Publishing companies generally own the copyright rights to stories written by their employees, but freelance writers can own the copyright rights to their own materials. Freelance contracts need to define who has first publications rights and electronic archive rights. Maneke said lately she has seen a lot of litigation involving electronic archive rights.

Another issue might pop up if a third party, perhaps another publishing company, asks the editor for permission to use the freelancer’s story. Does the freelance contract give the editor the right to allow such permission?

“Those are the kinds of things you need to think about when dealing with copyright,” Ms. Maneke said.

Plagiarism can occur among both writers employed by the publishing company and freelance writers. Every freelance contract should say plagiarism will not be tolerated, Maneke said, but that step still will not keep publishing companies out of trouble. They still will be liable even if the freelance writer plagiarized a story without the company’s knowledge.

The publishing company can turn around and sue a freelance writer if the publishing company is sued for plagiarism, but that tactic may meet with little success. If a publishing company faces a $1 million fine, it can sue the freelance writer, but a good chance exists the freelance writer will be unable to pay a $1 million fine, she said.

It may be impossible for editors to catch plagiarism before publication, Maneke said.
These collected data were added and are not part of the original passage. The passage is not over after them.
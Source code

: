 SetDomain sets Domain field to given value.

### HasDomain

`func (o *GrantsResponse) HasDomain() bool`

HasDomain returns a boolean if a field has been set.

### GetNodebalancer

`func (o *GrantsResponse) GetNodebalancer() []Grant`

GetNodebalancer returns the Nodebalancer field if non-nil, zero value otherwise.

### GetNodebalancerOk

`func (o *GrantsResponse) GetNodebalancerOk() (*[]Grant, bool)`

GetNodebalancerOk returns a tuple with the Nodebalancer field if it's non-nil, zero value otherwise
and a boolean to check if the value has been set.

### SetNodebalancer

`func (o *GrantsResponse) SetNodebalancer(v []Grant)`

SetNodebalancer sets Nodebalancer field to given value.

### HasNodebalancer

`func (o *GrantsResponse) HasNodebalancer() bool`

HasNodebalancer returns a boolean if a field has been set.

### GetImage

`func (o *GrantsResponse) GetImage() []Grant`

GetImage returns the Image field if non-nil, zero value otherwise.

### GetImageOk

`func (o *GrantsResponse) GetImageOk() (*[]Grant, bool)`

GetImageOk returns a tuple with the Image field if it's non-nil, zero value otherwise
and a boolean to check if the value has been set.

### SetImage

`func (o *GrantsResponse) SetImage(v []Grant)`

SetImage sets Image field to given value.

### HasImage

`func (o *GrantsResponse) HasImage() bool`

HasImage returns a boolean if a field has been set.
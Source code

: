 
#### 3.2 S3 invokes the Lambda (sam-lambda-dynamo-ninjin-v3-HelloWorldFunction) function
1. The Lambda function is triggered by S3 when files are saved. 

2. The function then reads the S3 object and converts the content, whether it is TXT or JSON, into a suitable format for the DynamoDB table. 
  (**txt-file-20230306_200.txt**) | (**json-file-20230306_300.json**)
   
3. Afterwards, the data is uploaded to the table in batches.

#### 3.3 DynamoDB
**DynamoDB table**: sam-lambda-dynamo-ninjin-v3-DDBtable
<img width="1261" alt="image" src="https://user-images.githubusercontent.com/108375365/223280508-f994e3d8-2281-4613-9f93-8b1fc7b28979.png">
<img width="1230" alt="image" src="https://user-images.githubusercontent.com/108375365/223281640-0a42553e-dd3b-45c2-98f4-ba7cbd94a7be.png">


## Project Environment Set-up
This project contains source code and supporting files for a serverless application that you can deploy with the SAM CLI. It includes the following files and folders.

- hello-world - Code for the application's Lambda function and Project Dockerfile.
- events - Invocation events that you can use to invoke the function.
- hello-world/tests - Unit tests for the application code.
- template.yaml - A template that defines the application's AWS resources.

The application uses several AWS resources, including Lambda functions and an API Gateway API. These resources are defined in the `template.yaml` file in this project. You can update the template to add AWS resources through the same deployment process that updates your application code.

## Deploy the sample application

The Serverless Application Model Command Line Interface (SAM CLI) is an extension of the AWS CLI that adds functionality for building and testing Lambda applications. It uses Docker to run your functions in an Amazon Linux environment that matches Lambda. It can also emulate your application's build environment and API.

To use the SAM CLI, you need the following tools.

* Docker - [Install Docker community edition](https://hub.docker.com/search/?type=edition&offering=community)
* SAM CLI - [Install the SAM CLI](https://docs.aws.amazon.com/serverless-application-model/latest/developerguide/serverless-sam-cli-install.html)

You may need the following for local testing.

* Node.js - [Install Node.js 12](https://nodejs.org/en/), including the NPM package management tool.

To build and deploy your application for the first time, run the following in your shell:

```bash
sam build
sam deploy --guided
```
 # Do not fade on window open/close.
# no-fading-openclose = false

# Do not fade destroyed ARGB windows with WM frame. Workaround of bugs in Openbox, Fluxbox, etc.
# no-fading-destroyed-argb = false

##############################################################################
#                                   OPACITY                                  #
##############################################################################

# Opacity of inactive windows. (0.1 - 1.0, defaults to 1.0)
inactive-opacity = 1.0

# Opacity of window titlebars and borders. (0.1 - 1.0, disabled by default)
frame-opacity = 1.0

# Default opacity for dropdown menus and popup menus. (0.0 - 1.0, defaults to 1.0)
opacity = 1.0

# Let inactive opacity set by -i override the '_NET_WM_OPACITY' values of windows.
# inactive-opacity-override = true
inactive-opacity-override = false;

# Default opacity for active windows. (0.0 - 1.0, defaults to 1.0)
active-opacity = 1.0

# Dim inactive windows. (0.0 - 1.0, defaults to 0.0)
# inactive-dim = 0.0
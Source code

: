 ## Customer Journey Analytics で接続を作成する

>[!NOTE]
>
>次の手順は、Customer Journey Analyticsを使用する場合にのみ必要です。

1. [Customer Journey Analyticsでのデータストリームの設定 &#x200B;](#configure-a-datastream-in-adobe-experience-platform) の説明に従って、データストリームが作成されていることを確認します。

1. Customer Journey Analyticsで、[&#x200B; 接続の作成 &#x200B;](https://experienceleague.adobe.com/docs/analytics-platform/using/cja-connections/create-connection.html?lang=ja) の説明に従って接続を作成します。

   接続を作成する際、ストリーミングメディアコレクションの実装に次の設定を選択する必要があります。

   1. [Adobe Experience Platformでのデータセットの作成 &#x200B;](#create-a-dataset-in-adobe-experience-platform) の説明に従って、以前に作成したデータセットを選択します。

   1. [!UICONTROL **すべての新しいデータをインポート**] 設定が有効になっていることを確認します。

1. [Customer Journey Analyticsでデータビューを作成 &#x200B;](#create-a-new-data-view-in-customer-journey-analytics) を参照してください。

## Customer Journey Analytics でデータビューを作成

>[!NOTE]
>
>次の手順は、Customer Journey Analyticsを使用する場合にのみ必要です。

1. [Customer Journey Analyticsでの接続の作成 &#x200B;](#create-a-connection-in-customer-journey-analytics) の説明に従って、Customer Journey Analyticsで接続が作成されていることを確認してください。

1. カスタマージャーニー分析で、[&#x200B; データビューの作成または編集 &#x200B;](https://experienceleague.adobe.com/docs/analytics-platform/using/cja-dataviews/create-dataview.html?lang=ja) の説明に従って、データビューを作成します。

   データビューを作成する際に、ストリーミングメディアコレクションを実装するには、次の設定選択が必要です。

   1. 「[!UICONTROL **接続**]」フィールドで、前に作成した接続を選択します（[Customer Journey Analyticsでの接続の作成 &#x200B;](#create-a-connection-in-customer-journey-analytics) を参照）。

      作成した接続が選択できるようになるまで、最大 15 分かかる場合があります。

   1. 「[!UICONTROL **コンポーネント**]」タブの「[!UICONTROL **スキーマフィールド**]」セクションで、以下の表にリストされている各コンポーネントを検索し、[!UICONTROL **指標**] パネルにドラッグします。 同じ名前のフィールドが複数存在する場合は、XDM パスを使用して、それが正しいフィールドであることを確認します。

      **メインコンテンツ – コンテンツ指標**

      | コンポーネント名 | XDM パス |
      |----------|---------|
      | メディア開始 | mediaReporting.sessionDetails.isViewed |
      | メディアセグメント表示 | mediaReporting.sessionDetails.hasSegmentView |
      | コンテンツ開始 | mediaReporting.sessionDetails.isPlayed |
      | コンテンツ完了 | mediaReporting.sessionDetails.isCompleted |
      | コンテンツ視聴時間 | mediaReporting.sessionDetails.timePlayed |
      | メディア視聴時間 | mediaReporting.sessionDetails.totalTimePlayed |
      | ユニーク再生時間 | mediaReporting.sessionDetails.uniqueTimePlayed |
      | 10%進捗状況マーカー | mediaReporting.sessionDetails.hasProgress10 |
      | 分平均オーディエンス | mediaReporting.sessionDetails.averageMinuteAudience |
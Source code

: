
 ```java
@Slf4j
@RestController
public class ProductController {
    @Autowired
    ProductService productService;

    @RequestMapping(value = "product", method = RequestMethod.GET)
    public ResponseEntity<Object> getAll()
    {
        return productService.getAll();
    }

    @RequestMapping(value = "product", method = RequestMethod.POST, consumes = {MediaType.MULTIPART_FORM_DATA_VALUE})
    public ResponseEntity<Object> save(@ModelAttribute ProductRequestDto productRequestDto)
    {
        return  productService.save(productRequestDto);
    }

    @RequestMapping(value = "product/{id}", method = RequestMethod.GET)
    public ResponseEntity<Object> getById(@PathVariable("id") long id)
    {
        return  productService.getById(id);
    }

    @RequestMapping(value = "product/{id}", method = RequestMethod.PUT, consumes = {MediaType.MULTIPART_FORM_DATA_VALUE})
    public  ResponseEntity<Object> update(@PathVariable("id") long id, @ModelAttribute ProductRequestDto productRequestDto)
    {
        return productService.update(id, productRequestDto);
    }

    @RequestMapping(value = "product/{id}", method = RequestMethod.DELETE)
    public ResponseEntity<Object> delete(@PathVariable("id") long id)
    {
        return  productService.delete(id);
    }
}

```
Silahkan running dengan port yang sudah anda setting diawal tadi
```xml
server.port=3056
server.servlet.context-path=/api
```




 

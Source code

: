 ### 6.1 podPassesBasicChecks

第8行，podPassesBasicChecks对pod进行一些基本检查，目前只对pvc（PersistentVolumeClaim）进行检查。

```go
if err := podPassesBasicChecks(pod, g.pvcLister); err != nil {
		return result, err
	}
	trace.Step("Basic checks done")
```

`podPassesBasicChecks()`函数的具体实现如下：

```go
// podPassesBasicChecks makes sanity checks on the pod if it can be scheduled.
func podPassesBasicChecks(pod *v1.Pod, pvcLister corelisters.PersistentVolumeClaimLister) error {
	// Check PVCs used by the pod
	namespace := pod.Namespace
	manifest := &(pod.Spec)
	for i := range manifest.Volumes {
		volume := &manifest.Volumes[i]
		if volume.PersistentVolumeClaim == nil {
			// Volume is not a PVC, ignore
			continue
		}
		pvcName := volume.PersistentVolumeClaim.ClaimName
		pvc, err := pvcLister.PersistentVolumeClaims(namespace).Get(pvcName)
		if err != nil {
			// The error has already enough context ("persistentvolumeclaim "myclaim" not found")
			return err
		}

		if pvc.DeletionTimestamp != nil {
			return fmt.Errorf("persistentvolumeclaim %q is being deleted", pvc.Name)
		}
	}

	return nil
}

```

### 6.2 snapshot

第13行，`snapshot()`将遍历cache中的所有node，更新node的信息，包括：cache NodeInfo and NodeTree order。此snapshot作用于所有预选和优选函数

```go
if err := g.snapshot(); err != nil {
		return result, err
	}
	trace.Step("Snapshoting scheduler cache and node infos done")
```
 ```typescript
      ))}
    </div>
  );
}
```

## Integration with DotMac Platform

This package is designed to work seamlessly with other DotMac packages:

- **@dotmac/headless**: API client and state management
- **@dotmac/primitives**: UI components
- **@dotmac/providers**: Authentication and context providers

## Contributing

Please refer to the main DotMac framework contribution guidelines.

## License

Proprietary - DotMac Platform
No one has time to use Google on the Internet to research whether stories were plagiarized.

Editors should know what constitutes plagiarism. Publishing companies legitimately may use material from another source provided the material is presented as news or education and the other source receives attribution, she said. Just don’t use the entire story. Logos and photographs can be used as long as they are part of news material.

She added paraphrasing a statement does not avoid plagiarism and words lifted in their entirety must have quote marks. Use of facts is not plagiarism, but if the facts contain the original author’s interpretation, they must have attribution.

Advertising is different. Problems may arise in certain situations, such as when you use a photograph or a song for an advertisement, or where you are making money off the photo or song.

Maneke added editors need to know the difference between copyright and trademark.

“Everybody confuses copyright and trademark,” she said.

Copyright is the expression of an idea in tangible form. A trademark represents a product or service.

Copyright rights exist for anything that is put down on paper. You do not have to register to have copyright rights, but you must register if you want to file suit. The Library of Congress has copyright forms that you may fill out online.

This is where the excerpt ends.